Re: [PATCH 0/1] revision: fix reachable objects being gc'ed in no blob clone repo

Jonathan Tan <jonathantanmy@xxxxxxxxxx> · Mon, 12 Aug 2024 17:45:08 -0700

Han Young <hanyang.tony@xxxxxxxxxxxxx> writes:
> Here are the minimal steps to recreate issue.
[snip]

I think the following is what is happening. Before the final gc, the
repo looks as follows:

  commit  tree  blob
   C3 ---- T3 -- B3 (fetched from remote, in promisor pack)
   |
   C2 ---- T2 -- B2 (created locally, in non-promisor pack)
   |
   C1 ---- T1 -- B1 (fetched from remote, in promisor pack)

After the final gc, {C,T,B}3 and {C,T,B}1 are in a promisor pack, but
all of {C,T,B}2 are deleted because they are thought to be promisor
objects.

> The last `git gc` will error out on fsck with error message like this:
> 
>   error: Could not read d3fbfea9e448461c2b72a79a95a220ae10defd94
>   error: Could not read d3fbfea9e448461c2b72a79a95a220ae10defd94

I'm not sure how `git gc` (or `git fsck`) knows the name of this
object (what is the type of this object, and which object refers to
this object?) but I think that if we implement one of the solutions I
describe below, this problem will go away.

> `git gc` will call `git repack`, which will call `git pack-objects`
> twice on a partially cloned repo. The first call to pack-objects 
> combines all the promisor packfiles, and the second pack-objects 
> command packs all reachable non-promisor objects into a normal packfile.

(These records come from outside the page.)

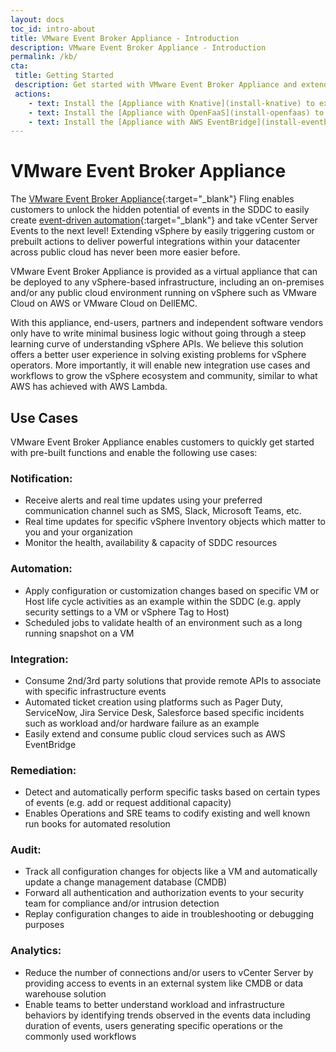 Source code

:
 ```yaml
---
layout: docs
toc_id: intro-about
title: VMware Event Broker Appliance - Introduction
description: VMware Event Broker Appliance - Introduction
permalink: /kb/
cta:
 title: Getting Started
 description: Get started with VMware Event Broker Appliance and extend your vSphere SDDC in under 60 minutes
 actions:
    - text: Install the [Appliance with Knative](install-knative) to extend your SDDC with our [community-sourced functions](/examples-knative)
    - text: Install the [Appliance with OpenFaaS](install-openfaas) to extend your SDDC with our [community-sourced functions](/examples)
    - text: Install the [Appliance with AWS EventBridge](install-eventbridge) to extend your SDDC leveraging native AWS capabilities. 
---
```


# VMware Event Broker Appliance

The [VMware Event Broker Appliance](https://flings.vmware.com/vmware-event-broker-appliance#summary){:target="_blank"} Fling enables customers to unlock the hidden potential of events in the SDDC to easily create [event-driven automation](https://octo.vmware.com/vsphere-power-event-driven-automation/){:target="_blank"} and take vCenter Server Events to the next level! Extending vSphere by easily triggering custom or prebuilt actions to deliver powerful integrations within your datacenter across public cloud has never been more easier before. 

VMware Event Broker Appliance is provided as a virtual appliance that can be deployed to any vSphere-based infrastructure, including an on-premises and/or any public cloud environment running on vSphere such as VMware Cloud on AWS or VMware Cloud on DellEMC.

With this appliance, end-users, partners and independent software vendors only have to write minimal business logic without going through a steep learning curve of understanding vSphere APIs. We believe this solution offers a better user experience in solving existing problems for vSphere operators. More importantly, it will enable new integration use cases and workflows to grow the vSphere ecosystem and community, similar to what AWS has achieved with AWS Lambda.

## Use Cases

VMware Event Broker Appliance enables customers to quickly get started with pre-built functions and enable the following use cases:

### Notification:
- Receive alerts and real time updates using your preferred communication channel such as SMS, Slack, Microsoft Teams, etc.
- Real time updates for specific vSphere Inventory objects which matter to you and your organization
- Monitor the health, availability & capacity of SDDC resources

### Automation:
- Apply configuration or customization changes based on specific VM or Host life cycle activities as an example within the SDDC (e.g. apply security settings to a VM or vSphere Tag to Host)
- Scheduled jobs to validate health of an environment such as a long running snapshot on a VM

### Integration:
- Consume 2nd/3rd party solutions that provide remote APIs to associate with specific infrastructure events
- Automated ticket creation using platforms such as Pager Duty, ServiceNow, Jira Service Desk, Salesforce based specific incidents such as workload and/or hardware failure as an example
- Easily extend and consume public cloud services such as AWS EventBridge

### Remediation:
- Detect and automatically perform specific tasks based on certain types of events (e.g. add or request additional capacity)
- Enables Operations and SRE teams to codify existing and well known run books for automated resolution

### Audit:
- Track all configuration changes for objects like a VM and automatically update a change management database (CMDB)
- Forward all authentication and authorization events to your security team for compliance and/or intrusion detection
- Replay configuration changes to aide in troubleshooting or debugging purposes

### Analytics:
- Reduce the number of connections and/or users to vCenter Server by providing access to events in an external system like CMDB or data warehouse solution
- Enable teams to better understand workload and infrastructure behaviors by identifying trends observed in the events data including duration of events, users generating specific operations or the commonly used workflows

Yes, this is what I remember.

> However, a bug in setup_revision caused some non-promisor objects 
> to be mistakenly marked as in promisor packfiles in the second call 
> to pack-objects.

I think they ({C,T,B}2 in the example above) should be considered as
promisor objects, actually. From the partial clone doc, it says of a
promisor object: "the local repository has that object in one of its
promisor packfiles, or because another promisor object refers to it".
C3 (in a promisor packfile) refers to C2, so C2 is a promisor object. It
refers to T2, which refers to B2, so all of them are promisor objects.
However, in the Git code, I don't think this definition is applied
recursively - if I remember correctly, we made the assumption (e.g.
in is_promisor_object() in packfile.c) that we only need to care about
objects in promisor packfiles and the objects they directly reference,
because how would we know what objects they indirectly reference?
But this does not cover the case in which we know what objects they
indirectly reference because we pushed them to the server in the first
place.

Solutions I can think of:

 - When fetching from a promisor remote, never declare commits that are
   not in promisor packfiles as HAVE. This means that we would refetch
   C2 and T2 as being in promisor packfiles. But it's wasteful in
   network bandwidth, and does not repair problems in Git repos created
   by Git versions that do not have this solution.

 - When fetching from a promisor remote, parse every object and repack
   any local objects referenced (directly or indirectly) into a promisor
   packfile. Also does not repair problems.

 - When repacking all objects in promisor packfiles, if any object they
   refer to is present in a non-promisor packfile, do a revwalk on that
   object and pack those objects too. The repack will probably be slower
   because each object now has to be parsed. The revwalks themselves
   probably will not take too long, since they can stop at known promisor
   objects.

(One other thing that might be considered is, whenever pushing to a
promisor remote, to write the pack that's pushed as a promisor packfile.
But I don't think this is a good idea - the server may not retain any
packs that were pushed.)